DATA TO USE START

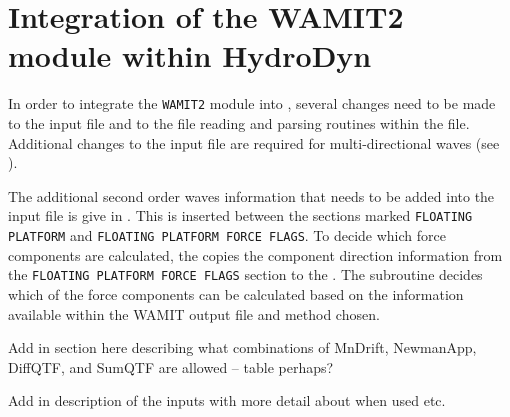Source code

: \chapter{Integration of the WAMIT2 module within HydroDyn}
\label{chap:WAMIT2:Integration}

In order to integrate the {\tt WAMIT2} module into \HD, several changes need to be made to the \HD input file and to the file reading and parsing routines within the  file.  Additional changes to the input file are required for multi-directional waves (see ).

\begin{center}
   \begin{minipage}[t]{\linewidth}
   \end{minipage}
   \label{tab:HD_WAMIT2_InputMods}
\end{center}

The additional second order waves information that needs to be added into the \HD input file is give in .  This is inserted between the sections marked {\tt FLOATING PLATFORM} and {\tt FLOATING PLATFORM FORCE FLAGS}.  To decide which force components are calculated, the  copies the component direction information from the {\tt FLOATING PLATFORM FORCE FLAGS} section to the .  The  subroutine decides which of the force components can be calculated based on the information available within the WAMIT output file and method chosen.

Add in section here describing what combinations of MnDrift, NewmanApp, DiffQTF, and SumQTF are allowed -- table perhaps?

Add in description of the inputs with more detail about when used etc.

DATA TO USE END

INSTRUCTIONS FOR THE TASK: A verbatim transcript of the entries above is required, with the pictures left out.

RESPONSE:
Source code

: \chapter{Integration of the WAMIT2 module within HydroDyn}
\label{chap:WAMIT2:Integration}

In order to integrate the {\tt WAMIT2} module into \HD, several changes need to be made to the \HD input file and to the file reading and parsing routines within the  file.  Additional changes to the input file are required for multi-directional waves (see ).

\begin{center}
   \begin{minipage}[t]{\linewidth}
   \end{minipage}
   \label{tab:HD_WAMIT2_InputMods}
\end{center}

The additional second order waves information that needs to be added into the \HD input file is give in .  This is inserted between the sections marked {\tt FLOATING PLATFORM} and {\tt FLOATING PLATFORM FORCE FLAGS}.  To decide which force components are calculated, the  copies the component direction information from the {\tt FLOATING PLATFORM FORCE FLAGS} section to the .  The  subroutine decides which of the force components can be calculated based on the information available within the WAMIT output file and method chosen.

Add in section here describing what combinations of MnDrift, NewmanApp, DiffQTF, and SumQTF are allowed -- table perhaps?

Add in description of the inputs with more detail about when used etc.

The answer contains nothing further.